A seed was planted. Over time, there was a core group of church folks volunteering their time befriending these AIDS patients. Rather than seeing themselves as victims of economic oppression, these poor farmers discovered that they had much to give.
As the years went on, AIDS work became the hottest concern in the world of non-governmental organizations. We mused, “It would be so easy to acquire funding for a project; the present volunteers could become paid staff.” We consulted the church council – all of them uneducated local people who had been discipled and were making disciples within their own village and family networks.They came back with an emphatic “No.” Their reason? “We want the initiative to lie within the church; don’t rob us of the blessing of giving and growing this ourselves.”
Fast forward to our recent visit when we were quickly immersed into an unfolding story that began through the ministry of Yutapong and his wife Dukata. Befriended and discipled by the Sunflower Group volunteers when they were desperately ill and hopeless themselves, they have become faithful leaders of their own village group.
This past year, Dukata met a hardened young woman at the hospital who initially resisted her overtures of care. Her receptivity increased as her health declined. As Mark and Sarah Schoenhals tell the story, Dukata and Yutapong began to visit the family, and the young woman opened her heart to Jesus. When she was baptized at this past Christmas celebration, she was too weak to climb into the cement water tank, but her joy was evident! In early February she died—blind and broken in body, but with a vision of being dressed in white, welcomed by the Lord, living in her heart.
Funerals are of supreme concern to Thai people. They are seen as a final verdict of either shame or honor. For this family, the shame was already intense, beyond fixing. The church folks went to talk with the family who remarkably agreed to release the proceedings to them, in line with their daughter’s request.
Duketa (beside Sarah, white shirt) and Yutapong (4th from Duketa, white shirt & jeans) at Ying’s funeral.
The church made clear the condition that there be none of the gambling and alcohol that are the typical way to circumvent the fear of being in proximity to a dead body. They prepared the body for the cremation over which they would officiate at the local temple.

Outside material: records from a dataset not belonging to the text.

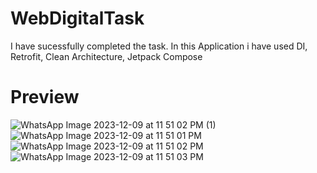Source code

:# WebDigitalTask

I have sucessfully completed the task. In this Application i have used DI, Retrofit, Clean Architecture, Jetpack Compose

# Preview

![WhatsApp Image 2023-12-09 at 11 51 02 PM (1)](https://github.com/Ayushi20-alt/WebDigitalTask/assets/107174083/7f789629-aad8-4973-939e-74300a18d54a)
![WhatsApp Image 2023-12-09 at 11 51 01 PM](https://github.com/Ayushi20-alt/WebDigitalTask/assets/107174083/ead7919c-5d9d-4b7d-bd30-e5499f30cd87)
![WhatsApp Image 2023-12-09 at 11 51 02 PM](https://github.com/Ayushi20-alt/WebDigitalTask/assets/107174083/aa2c5d45-d40b-4941-ae15-226c46359176)
![WhatsApp Image 2023-12-09 at 11 51 03 PM](https://github.com/Ayushi20-alt/WebDigitalTask/assets/107174083/92e8477d-edfe-41d4-a8b4-8b4314105abe)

Yutapong bought a beautiful white shirt; the women did her make up. Beauty and dignity were restored. Villagers began to gather and then trickle away, certain that with no alcohol or gambling involved, the family would be left alone at this critical time, a final blow of shame.
Mother Mon is baptized by Pastor Joi (at left) in late March, less than two months after her daughter Ying’s funeral.
Mother Mon (striped pants) joins in worship after her baptism on Easter Sunday. Also pictured, Duketa (center, navy shirt) and Sarah Schoenhals.
But then the Christians started showing up. During the two-day event, folks came in force, traveling for miles, with food and joy and good news to share. Some stayed overnight, sleeping on the ground, with nothing to keep them warm. The villagers were amazed and curious. An uncle said, “Based on what I have seen, I’m in, and I’m telling others, too.”
Afterwards, the day we showed up for our visit, the church folks were giddy with sleep deprivation and the joy of having lived—as a body—into their Kingdom identity. They hilariously reviewed how some had sung, some had preached and some had snored—but together they knew and we knew that we were looking at a beautiful harvest coming from the smallest, humblest, weakest of beginnings. Multiplication!
Mother Mon, following her baptism, shares her testimony about coming to faith through her daughter’s death.
Carol Tobin is Asia Regional Director at Virginia Mennonite Missions and a former mission worker in Thailand.